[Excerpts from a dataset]
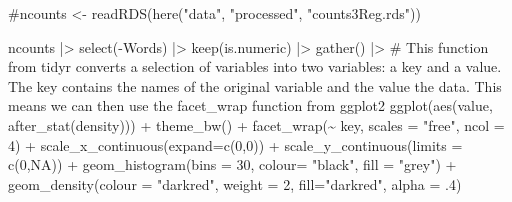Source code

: \documentclass[
  letterpaper,
  DIV=11,
  numbers=noendperiod]{scrreprt}
\newenvironment{Shaded}{\begin{snugshade}}{\end{snugshade}}
\newcommand{\AttributeTok}[1]{\textcolor[rgb]{0.40,0.45,0.13}{#1}}
\newcommand{\CommentTok}[1]{\textcolor[rgb]{0.37,0.37,0.37}{#1}}
\newcommand{\ConstantTok}[1]{\textcolor[rgb]{0.56,0.35,0.01}{#1}}
\newcommand{\DecValTok}[1]{\textcolor[rgb]{0.68,0.00,0.00}{#1}}
\newcommand{\FunctionTok}[1]{\textcolor[rgb]{0.28,0.35,0.67}{#1}}
\newcommand{\NormalTok}[1]{\textcolor[rgb]{0.00,0.23,0.31}{#1}}
\newcommand{\SpecialCharTok}[1]{\textcolor[rgb]{0.37,0.37,0.37}{#1}}
\newcommand{\StringTok}[1]{\textcolor[rgb]{0.13,0.47,0.30}{#1}}
\begin{document}
\begin{Shaded}
\begin{Highlighting}[]
\CommentTok{\#ncounts \textless{}{-} readRDS(here("data", "processed", "counts3Reg.rds"))}

\NormalTok{ncounts }\SpecialCharTok{|\textgreater{}}
  \FunctionTok{select}\NormalTok{(}\SpecialCharTok{{-}}\NormalTok{Words) }\SpecialCharTok{|\textgreater{}} 
  \FunctionTok{keep}\NormalTok{(is.numeric) }\SpecialCharTok{|\textgreater{}} 
  \FunctionTok{gather}\NormalTok{() }\SpecialCharTok{|\textgreater{}} \CommentTok{\# This function from tidyr converts a selection of variables into two variables: a key and a value. The key contains the names of the original variable and the value the data. This means we can then use the facet\_wrap function from ggplot2}
  \FunctionTok{ggplot}\NormalTok{(}\FunctionTok{aes}\NormalTok{(value, }\FunctionTok{after\_stat}\NormalTok{(density))) }\SpecialCharTok{+}
    \FunctionTok{theme\_bw}\NormalTok{() }\SpecialCharTok{+}
    \FunctionTok{facet\_wrap}\NormalTok{(}\SpecialCharTok{\textasciitilde{}}\NormalTok{ key, }\AttributeTok{scales =} \StringTok{"free"}\NormalTok{, }\AttributeTok{ncol =} \DecValTok{4}\NormalTok{) }\SpecialCharTok{+}
    \FunctionTok{scale\_x\_continuous}\NormalTok{(}\AttributeTok{expand=}\FunctionTok{c}\NormalTok{(}\DecValTok{0}\NormalTok{,}\DecValTok{0}\NormalTok{)) }\SpecialCharTok{+}
    \FunctionTok{scale\_y\_continuous}\NormalTok{(}\AttributeTok{limits =} \FunctionTok{c}\NormalTok{(}\DecValTok{0}\NormalTok{,}\ConstantTok{NA}\NormalTok{)) }\SpecialCharTok{+}
    \FunctionTok{geom\_histogram}\NormalTok{(}\AttributeTok{bins =} \DecValTok{30}\NormalTok{, }\AttributeTok{colour=} \StringTok{"black"}\NormalTok{, }\AttributeTok{fill =} \StringTok{"grey"}\NormalTok{) }\SpecialCharTok{+}
    \FunctionTok{geom\_density}\NormalTok{(}\AttributeTok{colour =} \StringTok{"darkred"}\NormalTok{, }\AttributeTok{weight =} \DecValTok{2}\NormalTok{, }\AttributeTok{fill=}\StringTok{"darkred"}\NormalTok{, }\AttributeTok{alpha =}\NormalTok{ .}\DecValTok{4}\NormalTok{)}
\end{Highlighting}
\end{Shaded}
\end{document}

• Task requirements: Your task is to return the entries above exactly, with no pictures.

• Answer for the task:
Source code

: \documentclass[
  letterpaper,
  DIV=11,
  numbers=noendperiod]{scrreprt}
\newenvironment{Shaded}{\begin{snugshade}}{\end{snugshade}}
\newcommand{\AttributeTok}[1]{\textcolor[rgb]{0.40,0.45,0.13}{#1}}
\newcommand{\CommentTok}[1]{\textcolor[rgb]{0.37,0.37,0.37}{#1}}
\newcommand{\ConstantTok}[1]{\textcolor[rgb]{0.56,0.35,0.01}{#1}}
\newcommand{\DecValTok}[1]{\textcolor[rgb]{0.68,0.00,0.00}{#1}}
\newcommand{\FunctionTok}[1]{\textcolor[rgb]{0.28,0.35,0.67}{#1}}
\newcommand{\NormalTok}[1]{\textcolor[rgb]{0.00,0.23,0.31}{#1}}
\newcommand{\SpecialCharTok}[1]{\textcolor[rgb]{0.37,0.37,0.37}{#1}}
\newcommand{\StringTok}[1]{\textcolor[rgb]{0.13,0.47,0.30}{#1}}
\begin{document}
\begin{Shaded}
\begin{Highlighting}[]
\CommentTok{\#ncounts \textless{}{-} readRDS(here("data", "processed", "counts3Reg.rds"))}

\NormalTok{ncounts }\SpecialCharTok{|\textgreater{}}
  \FunctionTok{select}\NormalTok{(}\SpecialCharTok{{-}}\NormalTok{Words) }\SpecialCharTok{|\textgreater{}} 
  \FunctionTok{keep}\NormalTok{(is.numeric) }\SpecialCharTok{|\textgreater{}} 
  \FunctionTok{gather}\NormalTok{() }\SpecialCharTok{|\textgreater{}} \CommentTok{\# This function from tidyr converts a selection of variables into two variables: a key and a value. The key contains the names of the original variable and the value the data. This means we can then use the facet\_wrap function from ggplot2}
  \FunctionTok{ggplot}\NormalTok{(}\FunctionTok{aes}\NormalTok{(value, }\FunctionTok{after\_stat}\NormalTok{(density))) }\SpecialCharTok{+}
    \FunctionTok{theme\_bw}\NormalTok{() }\SpecialCharTok{+}
    \FunctionTok{facet\_wrap}\NormalTok{(}\SpecialCharTok{\textasciitilde{}}\NormalTok{ key, }\AttributeTok{scales =} \StringTok{"free"}\NormalTok{, }\AttributeTok{ncol =} \DecValTok{4}\NormalTok{) }\SpecialCharTok{+}
    \FunctionTok{scale\_x\_continuous}\NormalTok{(}\AttributeTok{expand=}\FunctionTok{c}\NormalTok{(}\DecValTok{0}\NormalTok{,}\DecValTok{0}\NormalTok{)) }\SpecialCharTok{+}
    \FunctionTok{scale\_y\_continuous}\NormalTok{(}\AttributeTok{limits =} \FunctionTok{c}\NormalTok{(}\DecValTok{0}\NormalTok{,}\ConstantTok{NA}\NormalTok{)) }\SpecialCharTok{+}
    \FunctionTok{geom\_histogram}\NormalTok{(}\AttributeTok{bins =} \DecValTok{30}\NormalTok{, }\AttributeTok{colour=} \StringTok{"black"}\NormalTok{, }\AttributeTok{fill =} \StringTok{"grey"}\NormalTok{) }\SpecialCharTok{+}
    \FunctionTok{geom\_density}\NormalTok{(}\AttributeTok{colour =} \StringTok{"darkred"}\NormalTok{, }\AttributeTok{weight =} \DecValTok{2}\NormalTok{, }\AttributeTok{fill=}\StringTok{"darkred"}\NormalTok{, }\AttributeTok{alpha =}\NormalTok{ .}\DecValTok{4}\NormalTok{)}
\end{Highlighting}
\end{Shaded}
\end{document}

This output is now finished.